Rendered images with source text:
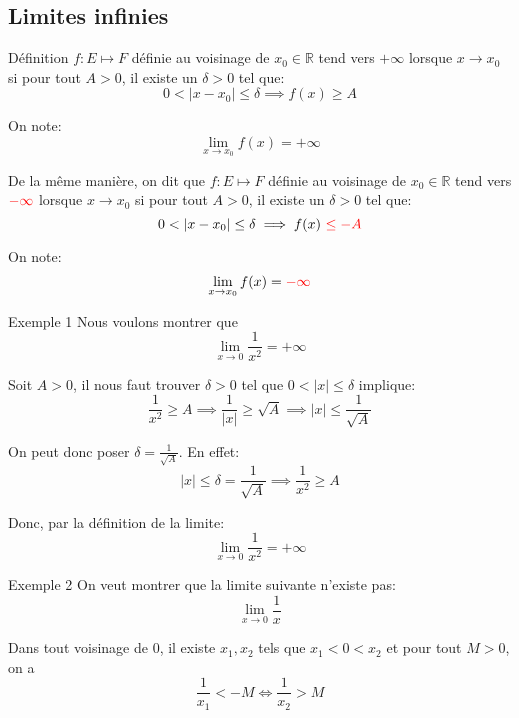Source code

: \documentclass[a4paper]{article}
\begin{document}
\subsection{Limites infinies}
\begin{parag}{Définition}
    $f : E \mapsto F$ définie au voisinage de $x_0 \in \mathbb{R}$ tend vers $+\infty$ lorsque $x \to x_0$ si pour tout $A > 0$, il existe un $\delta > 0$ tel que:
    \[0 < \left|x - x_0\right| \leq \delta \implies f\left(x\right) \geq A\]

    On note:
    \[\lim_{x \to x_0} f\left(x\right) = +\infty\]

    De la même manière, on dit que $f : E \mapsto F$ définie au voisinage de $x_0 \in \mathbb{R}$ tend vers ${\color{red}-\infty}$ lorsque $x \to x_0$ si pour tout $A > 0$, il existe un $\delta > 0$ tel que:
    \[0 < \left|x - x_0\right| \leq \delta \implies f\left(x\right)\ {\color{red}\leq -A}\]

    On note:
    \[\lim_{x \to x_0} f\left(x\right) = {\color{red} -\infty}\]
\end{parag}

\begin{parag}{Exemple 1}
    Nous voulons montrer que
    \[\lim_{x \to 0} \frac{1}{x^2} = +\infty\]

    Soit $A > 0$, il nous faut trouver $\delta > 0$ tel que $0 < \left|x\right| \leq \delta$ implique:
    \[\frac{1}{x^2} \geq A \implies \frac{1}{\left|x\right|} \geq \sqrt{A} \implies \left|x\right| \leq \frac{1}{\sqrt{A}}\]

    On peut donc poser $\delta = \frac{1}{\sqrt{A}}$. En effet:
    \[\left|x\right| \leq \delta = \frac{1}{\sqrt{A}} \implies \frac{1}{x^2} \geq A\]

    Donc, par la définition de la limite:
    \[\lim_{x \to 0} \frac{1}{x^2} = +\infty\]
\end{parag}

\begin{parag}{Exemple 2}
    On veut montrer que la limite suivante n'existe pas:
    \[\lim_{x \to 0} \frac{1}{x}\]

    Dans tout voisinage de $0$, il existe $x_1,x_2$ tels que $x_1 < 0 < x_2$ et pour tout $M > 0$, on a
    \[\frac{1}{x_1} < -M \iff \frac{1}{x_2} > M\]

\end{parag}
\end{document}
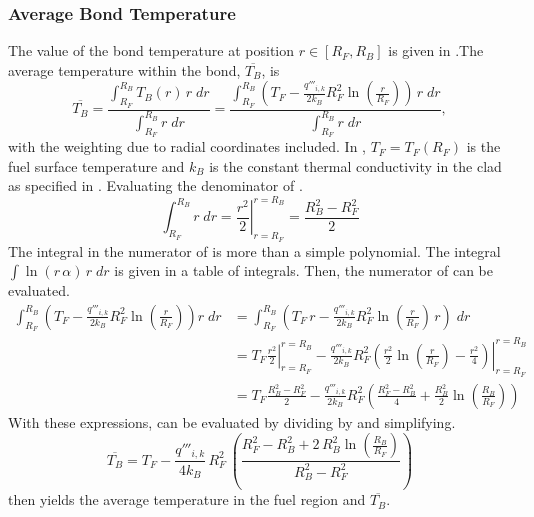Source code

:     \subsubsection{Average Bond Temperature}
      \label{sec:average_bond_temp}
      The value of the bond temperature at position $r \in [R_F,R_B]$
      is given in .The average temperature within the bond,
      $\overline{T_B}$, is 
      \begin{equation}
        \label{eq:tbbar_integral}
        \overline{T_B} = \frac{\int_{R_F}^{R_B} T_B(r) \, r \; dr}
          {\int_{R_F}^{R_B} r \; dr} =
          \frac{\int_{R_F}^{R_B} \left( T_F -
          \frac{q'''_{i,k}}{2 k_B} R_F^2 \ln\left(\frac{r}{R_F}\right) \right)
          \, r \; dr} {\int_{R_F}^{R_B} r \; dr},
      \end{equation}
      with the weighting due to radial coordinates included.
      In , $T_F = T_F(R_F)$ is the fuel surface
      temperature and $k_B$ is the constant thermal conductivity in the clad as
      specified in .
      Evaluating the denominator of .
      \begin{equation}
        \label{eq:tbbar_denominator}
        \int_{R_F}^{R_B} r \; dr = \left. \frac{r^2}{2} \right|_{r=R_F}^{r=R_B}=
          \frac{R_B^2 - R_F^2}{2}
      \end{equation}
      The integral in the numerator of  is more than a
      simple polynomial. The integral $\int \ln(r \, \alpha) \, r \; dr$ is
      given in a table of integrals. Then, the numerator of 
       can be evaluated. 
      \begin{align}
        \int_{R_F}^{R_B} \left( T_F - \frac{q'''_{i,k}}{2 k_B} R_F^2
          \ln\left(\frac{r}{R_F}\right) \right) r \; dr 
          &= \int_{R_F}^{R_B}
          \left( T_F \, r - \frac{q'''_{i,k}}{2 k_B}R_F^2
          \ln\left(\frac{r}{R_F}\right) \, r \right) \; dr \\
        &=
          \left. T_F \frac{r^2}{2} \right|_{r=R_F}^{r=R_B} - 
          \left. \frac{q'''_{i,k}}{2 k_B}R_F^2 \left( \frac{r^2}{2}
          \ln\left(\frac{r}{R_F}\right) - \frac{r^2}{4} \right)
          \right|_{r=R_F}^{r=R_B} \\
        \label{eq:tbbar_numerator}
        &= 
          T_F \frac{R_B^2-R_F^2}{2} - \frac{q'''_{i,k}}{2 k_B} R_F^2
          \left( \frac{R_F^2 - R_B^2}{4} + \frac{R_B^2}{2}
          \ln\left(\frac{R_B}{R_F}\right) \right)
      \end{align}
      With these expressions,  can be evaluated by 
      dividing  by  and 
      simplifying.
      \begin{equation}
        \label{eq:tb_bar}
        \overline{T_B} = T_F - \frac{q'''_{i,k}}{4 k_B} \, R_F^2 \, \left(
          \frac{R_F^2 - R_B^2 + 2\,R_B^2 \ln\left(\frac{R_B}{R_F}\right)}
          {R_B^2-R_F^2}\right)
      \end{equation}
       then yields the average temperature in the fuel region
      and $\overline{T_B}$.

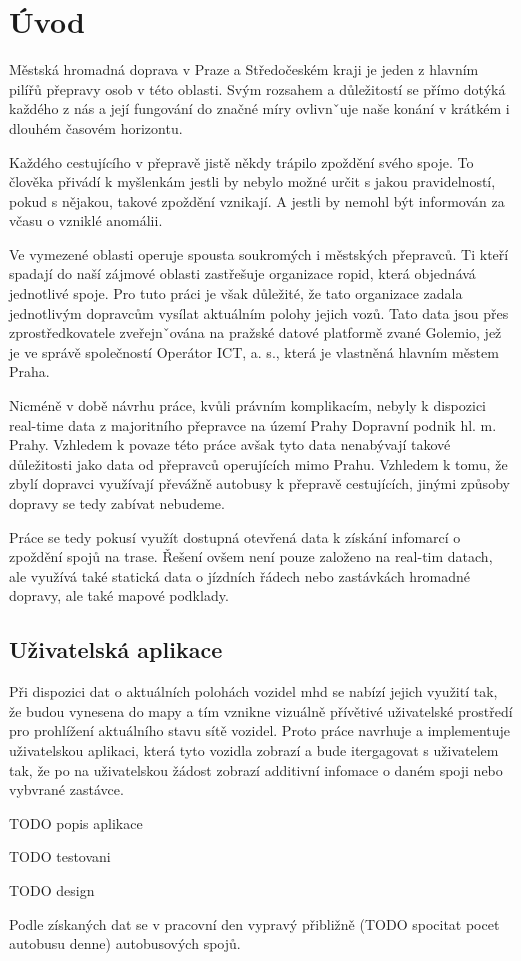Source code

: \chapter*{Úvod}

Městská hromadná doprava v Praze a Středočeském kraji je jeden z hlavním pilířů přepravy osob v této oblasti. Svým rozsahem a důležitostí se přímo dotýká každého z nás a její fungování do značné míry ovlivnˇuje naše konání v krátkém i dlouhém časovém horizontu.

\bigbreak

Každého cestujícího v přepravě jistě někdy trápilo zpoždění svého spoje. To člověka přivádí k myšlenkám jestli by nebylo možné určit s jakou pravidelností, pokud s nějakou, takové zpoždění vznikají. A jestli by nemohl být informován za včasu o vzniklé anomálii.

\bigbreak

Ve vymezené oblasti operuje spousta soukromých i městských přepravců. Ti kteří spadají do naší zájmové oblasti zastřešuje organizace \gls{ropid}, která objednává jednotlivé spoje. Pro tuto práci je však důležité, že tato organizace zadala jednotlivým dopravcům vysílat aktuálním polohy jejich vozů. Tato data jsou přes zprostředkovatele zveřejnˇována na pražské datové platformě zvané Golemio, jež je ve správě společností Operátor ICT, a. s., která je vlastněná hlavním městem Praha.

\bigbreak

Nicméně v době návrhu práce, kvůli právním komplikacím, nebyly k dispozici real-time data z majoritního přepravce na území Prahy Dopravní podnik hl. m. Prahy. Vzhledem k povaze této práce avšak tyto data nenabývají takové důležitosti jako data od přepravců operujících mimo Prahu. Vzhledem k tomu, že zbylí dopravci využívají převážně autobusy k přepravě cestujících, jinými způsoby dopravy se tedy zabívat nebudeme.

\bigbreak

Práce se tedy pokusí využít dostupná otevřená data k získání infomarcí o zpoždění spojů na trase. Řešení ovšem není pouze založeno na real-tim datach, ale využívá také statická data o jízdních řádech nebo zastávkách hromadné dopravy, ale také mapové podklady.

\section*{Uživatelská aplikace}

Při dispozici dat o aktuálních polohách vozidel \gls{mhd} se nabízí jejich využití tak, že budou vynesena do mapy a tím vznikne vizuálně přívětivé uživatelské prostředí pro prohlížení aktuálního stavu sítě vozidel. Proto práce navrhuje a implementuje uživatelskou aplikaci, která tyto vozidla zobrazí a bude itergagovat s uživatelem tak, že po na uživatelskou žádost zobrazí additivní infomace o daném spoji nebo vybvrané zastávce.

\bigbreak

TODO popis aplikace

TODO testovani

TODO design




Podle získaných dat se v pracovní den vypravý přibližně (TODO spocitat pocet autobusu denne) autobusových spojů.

> [Task]:
Nothing but the records, copied exactly and stripped of pictures, should be returned.

> [Solution for this task]:
Source code

: \documentclass[a4paper]{article}
\begin{document}
\subsection{Limites infinies}
\begin{parag}{Définition}
    $f : E \mapsto F$ définie au voisinage de $x_0 \in \mathbb{R}$ tend vers $+\infty$ lorsque $x \to x_0$ si pour tout $A > 0$, il existe un $\delta > 0$ tel que:
    \[0 < \left|x - x_0\right| \leq \delta \implies f\left(x\right) \geq A\]

    On note:
    \[\lim_{x \to x_0} f\left(x\right) = +\infty\]

    De la même manière, on dit que $f : E \mapsto F$ définie au voisinage de $x_0 \in \mathbb{R}$ tend vers ${\color{red}-\infty}$ lorsque $x \to x_0$ si pour tout $A > 0$, il existe un $\delta > 0$ tel que:
    \[0 < \left|x - x_0\right| \leq \delta \implies f\left(x\right)\ {\color{red}\leq -A}\]

    On note:
    \[\lim_{x \to x_0} f\left(x\right) = {\color{red} -\infty}\]
\end{parag}

\begin{parag}{Exemple 1}
    Nous voulons montrer que
    \[\lim_{x \to 0} \frac{1}{x^2} = +\infty\]

    Soit $A > 0$, il nous faut trouver $\delta > 0$ tel que $0 < \left|x\right| \leq \delta$ implique:
    \[\frac{1}{x^2} \geq A \implies \frac{1}{\left|x\right|} \geq \sqrt{A} \implies \left|x\right| \leq \frac{1}{\sqrt{A}}\]

    On peut donc poser $\delta = \frac{1}{\sqrt{A}}$. En effet:
    \[\left|x\right| \leq \delta = \frac{1}{\sqrt{A}} \implies \frac{1}{x^2} \geq A\]

    Donc, par la définition de la limite:
    \[\lim_{x \to 0} \frac{1}{x^2} = +\infty\]
\end{parag}

\begin{parag}{Exemple 2}
    On veut montrer que la limite suivante n'existe pas:
    \[\lim_{x \to 0} \frac{1}{x}\]

    Dans tout voisinage de $0$, il existe $x_1,x_2$ tels que $x_1 < 0 < x_2$ et pour tout $M > 0$, on a
    \[\frac{1}{x_1} < -M \iff \frac{1}{x_2} > M\]

\end{parag}
\end{document}
Source code

:     \subsubsection{Average Bond Temperature}
      \label{sec:average_bond_temp}
      The value of the bond temperature at position $r \in [R_F,R_B]$
      is given in .The average temperature within the bond,
      $\overline{T_B}$, is 
      \begin{equation}
        \label{eq:tbbar_integral}
        \overline{T_B} = \frac{\int_{R_F}^{R_B} T_B(r) \, r \; dr}
          {\int_{R_F}^{R_B} r \; dr} =
          \frac{\int_{R_F}^{R_B} \left( T_F -
          \frac{q'''_{i,k}}{2 k_B} R_F^2 \ln\left(\frac{r}{R_F}\right) \right)
          \, r \; dr} {\int_{R_F}^{R_B} r \; dr},
      \end{equation}
      with the weighting due to radial coordinates included.
      In , $T_F = T_F(R_F)$ is the fuel surface
      temperature and $k_B$ is the constant thermal conductivity in the clad as
      specified in .
      Evaluating the denominator of .
      \begin{equation}
        \label{eq:tbbar_denominator}
        \int_{R_F}^{R_B} r \; dr = \left. \frac{r^2}{2} \right|_{r=R_F}^{r=R_B}=
          \frac{R_B^2 - R_F^2}{2}
      \end{equation}
      The integral in the numerator of  is more than a
      simple polynomial. The integral $\int \ln(r \, \alpha) \, r \; dr$ is
      given in a table of integrals. Then, the numerator of 
       can be evaluated. 
      \begin{align}
        \int_{R_F}^{R_B} \left( T_F - \frac{q'''_{i,k}}{2 k_B} R_F^2
          \ln\left(\frac{r}{R_F}\right) \right) r \; dr 
          &= \int_{R_F}^{R_B}
          \left( T_F \, r - \frac{q'''_{i,k}}{2 k_B}R_F^2
          \ln\left(\frac{r}{R_F}\right) \, r \right) \; dr \\
        &=
          \left. T_F \frac{r^2}{2} \right|_{r=R_F}^{r=R_B} - 
          \left. \frac{q'''_{i,k}}{2 k_B}R_F^2 \left( \frac{r^2}{2}
          \ln\left(\frac{r}{R_F}\right) - \frac{r^2}{4} \right)
          \right|_{r=R_F}^{r=R_B} \\
        \label{eq:tbbar_numerator}
        &= 
          T_F \frac{R_B^2-R_F^2}{2} - \frac{q'''_{i,k}}{2 k_B} R_F^2
          \left( \frac{R_F^2 - R_B^2}{4} + \frac{R_B^2}{2}
          \ln\left(\frac{R_B}{R_F}\right) \right)
      \end{align}
      With these expressions,  can be evaluated by 
      dividing  by  and 
      simplifying.
      \begin{equation}
        \label{eq:tb_bar}
        \overline{T_B} = T_F - \frac{q'''_{i,k}}{4 k_B} \, R_F^2 \, \left(
          \frac{R_F^2 - R_B^2 + 2\,R_B^2 \ln\left(\frac{R_B}{R_F}\right)}
          {R_B^2-R_F^2}\right)
      \end{equation}
       then yields the average temperature in the fuel region
      and $\overline{T_B}$.

Source code

: \chapter*{Úvod}

Městská hromadná doprava v Praze a Středočeském kraji je jeden z hlavním pilířů přepravy osob v této oblasti. Svým rozsahem a důležitostí se přímo dotýká každého z nás a její fungování do značné míry ovlivnˇuje naše konání v krátkém i dlouhém časovém horizontu.

\bigbreak

Každého cestujícího v přepravě jistě někdy trápilo zpoždění svého spoje. To člověka přivádí k myšlenkám jestli by nebylo možné určit s jakou pravidelností, pokud s nějakou, takové zpoždění vznikají. A jestli by nemohl být informován za včasu o vzniklé anomálii.

\bigbreak

Ve vymezené oblasti operuje spousta soukromých i městských přepravců. Ti kteří spadají do naší zájmové oblasti zastřešuje organizace \gls{ropid}, která objednává jednotlivé spoje. Pro tuto práci je však důležité, že tato organizace zadala jednotlivým dopravcům vysílat aktuálním polohy jejich vozů. Tato data jsou přes zprostředkovatele zveřejnˇována na pražské datové platformě zvané Golemio, jež je ve správě společností Operátor ICT, a. s., která je vlastněná hlavním městem Praha.

\bigbreak

Nicméně v době návrhu práce, kvůli právním komplikacím, nebyly k dispozici real-time data z majoritního přepravce na území Prahy Dopravní podnik hl. m. Prahy. Vzhledem k povaze této práce avšak tyto data nenabývají takové důležitosti jako data od přepravců operujících mimo Prahu. Vzhledem k tomu, že zbylí dopravci využívají převážně autobusy k přepravě cestujících, jinými způsoby dopravy se tedy zabívat nebudeme.

\bigbreak

Práce se tedy pokusí využít dostupná otevřená data k získání infomarcí o zpoždění spojů na trase. Řešení ovšem není pouze založeno na real-tim datach, ale využívá také statická data o jízdních řádech nebo zastávkách hromadné dopravy, ale také mapové podklady.

\section*{Uživatelská aplikace}

Při dispozici dat o aktuálních polohách vozidel \gls{mhd} se nabízí jejich využití tak, že budou vynesena do mapy a tím vznikne vizuálně přívětivé uživatelské prostředí pro prohlížení aktuálního stavu sítě vozidel. Proto práce navrhuje a implementuje uživatelskou aplikaci, která tyto vozidla zobrazí a bude itergagovat s uživatelem tak, že po na uživatelskou žádost zobrazí additivní infomace o daném spoji nebo vybvrané zastávce.

\bigbreak

TODO popis aplikace

TODO testovani

TODO design




Podle získaných dat se v pracovní den vypravý přibližně (TODO spocitat pocet autobusu denne) autobusových spojů.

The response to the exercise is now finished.